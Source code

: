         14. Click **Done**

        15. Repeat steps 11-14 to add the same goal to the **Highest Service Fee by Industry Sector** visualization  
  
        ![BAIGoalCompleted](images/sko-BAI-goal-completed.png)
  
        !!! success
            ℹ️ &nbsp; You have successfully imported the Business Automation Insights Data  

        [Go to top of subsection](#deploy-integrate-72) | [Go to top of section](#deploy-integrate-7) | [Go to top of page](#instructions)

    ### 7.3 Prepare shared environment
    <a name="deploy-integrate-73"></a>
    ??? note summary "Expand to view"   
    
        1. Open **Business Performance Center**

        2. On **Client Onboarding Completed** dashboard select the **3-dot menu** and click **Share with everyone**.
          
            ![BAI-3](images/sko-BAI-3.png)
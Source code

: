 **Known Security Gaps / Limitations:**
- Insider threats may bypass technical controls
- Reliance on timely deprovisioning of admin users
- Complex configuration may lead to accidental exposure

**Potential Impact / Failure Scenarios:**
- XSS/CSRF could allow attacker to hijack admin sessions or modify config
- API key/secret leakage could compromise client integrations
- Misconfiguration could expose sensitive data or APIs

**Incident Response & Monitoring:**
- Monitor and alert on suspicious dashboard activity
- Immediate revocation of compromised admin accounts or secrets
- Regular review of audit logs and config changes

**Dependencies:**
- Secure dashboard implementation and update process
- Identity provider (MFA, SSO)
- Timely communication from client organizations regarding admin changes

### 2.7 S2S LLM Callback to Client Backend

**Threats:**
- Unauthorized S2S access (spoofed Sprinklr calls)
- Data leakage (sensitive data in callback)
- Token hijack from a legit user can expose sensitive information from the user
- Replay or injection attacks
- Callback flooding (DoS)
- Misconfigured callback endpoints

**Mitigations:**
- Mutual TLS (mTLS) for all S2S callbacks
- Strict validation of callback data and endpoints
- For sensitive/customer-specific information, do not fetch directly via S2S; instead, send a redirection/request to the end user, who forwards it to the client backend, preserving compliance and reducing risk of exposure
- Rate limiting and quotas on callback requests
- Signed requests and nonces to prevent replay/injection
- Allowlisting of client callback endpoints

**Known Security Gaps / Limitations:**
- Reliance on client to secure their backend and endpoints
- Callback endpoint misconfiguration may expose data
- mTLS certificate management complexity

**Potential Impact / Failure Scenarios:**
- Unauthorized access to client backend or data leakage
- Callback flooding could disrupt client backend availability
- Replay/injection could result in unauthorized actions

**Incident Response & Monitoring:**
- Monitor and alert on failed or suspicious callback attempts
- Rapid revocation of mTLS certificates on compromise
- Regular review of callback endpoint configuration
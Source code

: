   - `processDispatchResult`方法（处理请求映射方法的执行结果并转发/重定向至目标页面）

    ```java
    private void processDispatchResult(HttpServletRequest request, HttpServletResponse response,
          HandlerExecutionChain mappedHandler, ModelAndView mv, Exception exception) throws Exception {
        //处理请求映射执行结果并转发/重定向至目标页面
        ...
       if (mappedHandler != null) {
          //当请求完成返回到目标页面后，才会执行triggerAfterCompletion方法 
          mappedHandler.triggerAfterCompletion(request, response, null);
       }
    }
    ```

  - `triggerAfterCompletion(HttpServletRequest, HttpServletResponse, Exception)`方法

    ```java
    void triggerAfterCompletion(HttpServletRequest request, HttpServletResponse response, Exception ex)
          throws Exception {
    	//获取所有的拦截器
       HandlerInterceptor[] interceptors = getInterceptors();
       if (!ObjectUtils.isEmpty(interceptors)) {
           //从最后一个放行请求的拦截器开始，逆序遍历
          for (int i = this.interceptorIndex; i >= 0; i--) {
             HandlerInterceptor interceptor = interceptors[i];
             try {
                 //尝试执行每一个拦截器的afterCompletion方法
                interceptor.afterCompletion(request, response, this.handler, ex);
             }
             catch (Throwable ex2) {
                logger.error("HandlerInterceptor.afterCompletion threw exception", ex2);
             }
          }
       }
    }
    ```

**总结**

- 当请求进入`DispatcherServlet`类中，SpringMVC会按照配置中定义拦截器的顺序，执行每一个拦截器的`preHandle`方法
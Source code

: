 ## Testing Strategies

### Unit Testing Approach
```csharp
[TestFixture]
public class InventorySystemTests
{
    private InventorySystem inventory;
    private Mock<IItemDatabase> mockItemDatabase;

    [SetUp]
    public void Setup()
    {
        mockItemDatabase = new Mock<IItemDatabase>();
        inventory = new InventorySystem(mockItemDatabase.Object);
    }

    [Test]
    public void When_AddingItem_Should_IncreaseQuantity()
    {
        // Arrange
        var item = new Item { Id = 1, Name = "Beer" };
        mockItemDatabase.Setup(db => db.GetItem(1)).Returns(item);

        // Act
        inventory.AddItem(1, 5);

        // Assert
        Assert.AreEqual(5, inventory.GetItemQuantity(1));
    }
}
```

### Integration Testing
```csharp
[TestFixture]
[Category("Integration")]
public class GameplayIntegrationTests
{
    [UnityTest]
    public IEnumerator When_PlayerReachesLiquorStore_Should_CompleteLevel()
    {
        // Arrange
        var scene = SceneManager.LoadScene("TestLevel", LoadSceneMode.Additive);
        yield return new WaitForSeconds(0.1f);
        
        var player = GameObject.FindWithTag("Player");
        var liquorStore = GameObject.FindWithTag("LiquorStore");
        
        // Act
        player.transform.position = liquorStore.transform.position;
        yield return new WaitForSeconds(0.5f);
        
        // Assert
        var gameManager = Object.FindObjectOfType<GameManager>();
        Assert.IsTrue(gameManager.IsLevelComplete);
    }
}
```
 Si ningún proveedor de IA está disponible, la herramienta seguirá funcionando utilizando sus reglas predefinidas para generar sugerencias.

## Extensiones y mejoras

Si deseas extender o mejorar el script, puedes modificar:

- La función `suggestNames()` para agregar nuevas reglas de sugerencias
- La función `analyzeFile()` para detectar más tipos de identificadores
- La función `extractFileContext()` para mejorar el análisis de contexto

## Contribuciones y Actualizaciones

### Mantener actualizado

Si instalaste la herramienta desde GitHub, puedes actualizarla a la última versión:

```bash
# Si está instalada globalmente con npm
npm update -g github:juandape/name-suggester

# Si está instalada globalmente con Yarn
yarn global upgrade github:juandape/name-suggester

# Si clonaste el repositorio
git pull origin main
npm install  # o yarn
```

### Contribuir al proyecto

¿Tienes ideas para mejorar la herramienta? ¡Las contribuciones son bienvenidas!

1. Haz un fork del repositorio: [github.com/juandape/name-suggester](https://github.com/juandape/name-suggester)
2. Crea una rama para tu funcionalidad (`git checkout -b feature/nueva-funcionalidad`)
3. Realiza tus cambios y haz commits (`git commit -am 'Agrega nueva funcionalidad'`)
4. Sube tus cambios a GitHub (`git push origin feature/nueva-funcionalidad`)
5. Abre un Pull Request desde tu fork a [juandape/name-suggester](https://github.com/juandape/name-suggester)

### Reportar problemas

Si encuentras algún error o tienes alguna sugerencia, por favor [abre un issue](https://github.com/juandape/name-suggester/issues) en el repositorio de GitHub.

# Task directions
Each entry in the data must be copied exactly.

# Solution for this problem
Source code

:         14. Click **Done**

        15. Repeat steps 11-14 to add the same goal to the **Highest Service Fee by Industry Sector** visualization  
  
        ![BAIGoalCompleted](images/sko-BAI-goal-completed.png)
  
        !!! success
            ℹ️ &nbsp; You have successfully imported the Business Automation Insights Data  

        [Go to top of subsection](#deploy-integrate-72) | [Go to top of section](#deploy-integrate-7) | [Go to top of page](#instructions)

    ### 7.3 Prepare shared environment
    <a name="deploy-integrate-73"></a>
    ??? note summary "Expand to view"   
    
        1. Open **Business Performance Center**

        2. On **Client Onboarding Completed** dashboard select the **3-dot menu** and click **Share with everyone**.
          
            ![BAI-3](images/sko-BAI-3.png)
Source code

: **Known Security Gaps / Limitations:**
- Insider threats may bypass technical controls
- Reliance on timely deprovisioning of admin users
- Complex configuration may lead to accidental exposure

**Potential Impact / Failure Scenarios:**
- XSS/CSRF could allow attacker to hijack admin sessions or modify config
- API key/secret leakage could compromise client integrations
- Misconfiguration could expose sensitive data or APIs

**Incident Response & Monitoring:**
- Monitor and alert on suspicious dashboard activity
- Immediate revocation of compromised admin accounts or secrets
- Regular review of audit logs and config changes

**Dependencies:**
- Secure dashboard implementation and update process
- Identity provider (MFA, SSO)
- Timely communication from client organizations regarding admin changes

### 2.7 S2S LLM Callback to Client Backend

**Threats:**
- Unauthorized S2S access (spoofed Sprinklr calls)
- Data leakage (sensitive data in callback)
- Token hijack from a legit user can expose sensitive information from the user
- Replay or injection attacks
- Callback flooding (DoS)
- Misconfigured callback endpoints

**Mitigations:**
- Mutual TLS (mTLS) for all S2S callbacks
- Strict validation of callback data and endpoints
- For sensitive/customer-specific information, do not fetch directly via S2S; instead, send a redirection/request to the end user, who forwards it to the client backend, preserving compliance and reducing risk of exposure
- Rate limiting and quotas on callback requests
- Signed requests and nonces to prevent replay/injection
- Allowlisting of client callback endpoints

**Known Security Gaps / Limitations:**
- Reliance on client to secure their backend and endpoints
- Callback endpoint misconfiguration may expose data
- mTLS certificate management complexity

**Potential Impact / Failure Scenarios:**
- Unauthorized access to client backend or data leakage
- Callback flooding could disrupt client backend availability
- Replay/injection could result in unauthorized actions

**Incident Response & Monitoring:**
- Monitor and alert on failed or suspicious callback attempts
- Rapid revocation of mTLS certificates on compromise
- Regular review of callback endpoint configuration
Source code

:   - `processDispatchResult`方法（处理请求映射方法的执行结果并转发/重定向至目标页面）

    ```java
    private void processDispatchResult(HttpServletRequest request, HttpServletResponse response,
          HandlerExecutionChain mappedHandler, ModelAndView mv, Exception exception) throws Exception {
        //处理请求映射执行结果并转发/重定向至目标页面
        ...
       if (mappedHandler != null) {
          //当请求完成返回到目标页面后，才会执行triggerAfterCompletion方法 
          mappedHandler.triggerAfterCompletion(request, response, null);
       }
    }
    ```

  - `triggerAfterCompletion(HttpServletRequest, HttpServletResponse, Exception)`方法

    ```java
    void triggerAfterCompletion(HttpServletRequest request, HttpServletResponse response, Exception ex)
          throws Exception {
    	//获取所有的拦截器
       HandlerInterceptor[] interceptors = getInterceptors();
       if (!ObjectUtils.isEmpty(interceptors)) {
           //从最后一个放行请求的拦截器开始，逆序遍历
          for (int i = this.interceptorIndex; i >= 0; i--) {
             HandlerInterceptor interceptor = interceptors[i];
             try {
                 //尝试执行每一个拦截器的afterCompletion方法
                interceptor.afterCompletion(request, response, this.handler, ex);
             }
             catch (Throwable ex2) {
                logger.error("HandlerInterceptor.afterCompletion threw exception", ex2);
             }
          }
       }
    }
    ```

**总结**

- 当请求进入`DispatcherServlet`类中，SpringMVC会按照配置中定义拦截器的顺序，执行每一个拦截器的`preHandle`方法
Source code

: ## Testing Strategies

### Unit Testing Approach
```csharp
[TestFixture]
public class InventorySystemTests
{
    private InventorySystem inventory;
    private Mock<IItemDatabase> mockItemDatabase;

    [SetUp]
    public void Setup()
    {
        mockItemDatabase = new Mock<IItemDatabase>();
        inventory = new InventorySystem(mockItemDatabase.Object);
    }

    [Test]
    public void When_AddingItem_Should_IncreaseQuantity()
    {
        // Arrange
        var item = new Item { Id = 1, Name = "Beer" };
        mockItemDatabase.Setup(db => db.GetItem(1)).Returns(item);

        // Act
        inventory.AddItem(1, 5);

        // Assert
        Assert.AreEqual(5, inventory.GetItemQuantity(1));
    }
}
```

### Integration Testing
```csharp
[TestFixture]
[Category("Integration")]
public class GameplayIntegrationTests
{
    [UnityTest]
    public IEnumerator When_PlayerReachesLiquorStore_Should_CompleteLevel()
    {
        // Arrange
        var scene = SceneManager.LoadScene("TestLevel", LoadSceneMode.Additive);
        yield return new WaitForSeconds(0.1f);
        
        var player = GameObject.FindWithTag("Player");
        var liquorStore = GameObject.FindWithTag("LiquorStore");
        
        // Act
        player.transform.position = liquorStore.transform.position;
        yield return new WaitForSeconds(0.5f);
        
        // Assert
        var gameManager = Object.FindObjectOfType<GameManager>();
        Assert.IsTrue(gameManager.IsLevelComplete);
    }
}
```
 Si ningún proveedor de IA está disponible, la herramienta seguirá funcionando utilizando sus reglas predefinidas para generar sugerencias.

## Extensiones y mejoras

Si deseas extender o mejorar el script, puedes modificar:

- La función `suggestNames()` para agregar nuevas reglas de sugerencias
- La función `analyzeFile()` para detectar más tipos de identificadores
- La función `extractFileContext()` para mejorar el análisis de contexto

## Contribuciones y Actualizaciones

### Mantener actualizado

Si instalaste la herramienta desde GitHub, puedes actualizarla a la última versión:

```bash
# Si está instalada globalmente con npm
npm update -g github:juandape/name-suggester

# Si está instalada globalmente con Yarn
yarn global upgrade github:juandape/name-suggester

# Si clonaste el repositorio
git pull origin main
npm install  # o yarn
```

### Contribuir al proyecto

¿Tienes ideas para mejorar la herramienta? ¡Las contribuciones son bienvenidas!

1. Haz un fork del repositorio: [github.com/juandape/name-suggester](https://github.com/juandape/name-suggester)
2. Crea una rama para tu funcionalidad (`git checkout -b feature/nueva-funcionalidad`)
3. Realiza tus cambios y haz commits (`git commit -am 'Agrega nueva funcionalidad'`)
4. Sube tus cambios a GitHub (`git push origin feature/nueva-funcionalidad`)
5. Abre un Pull Request desde tu fork a [juandape/name-suggester](https://github.com/juandape/name-suggester)

### Reportar problemas

Si encuentras algún error o tienes alguna sugerencia, por favor [abre un issue](https://github.com/juandape/name-suggester/issues) en el repositorio de GitHub.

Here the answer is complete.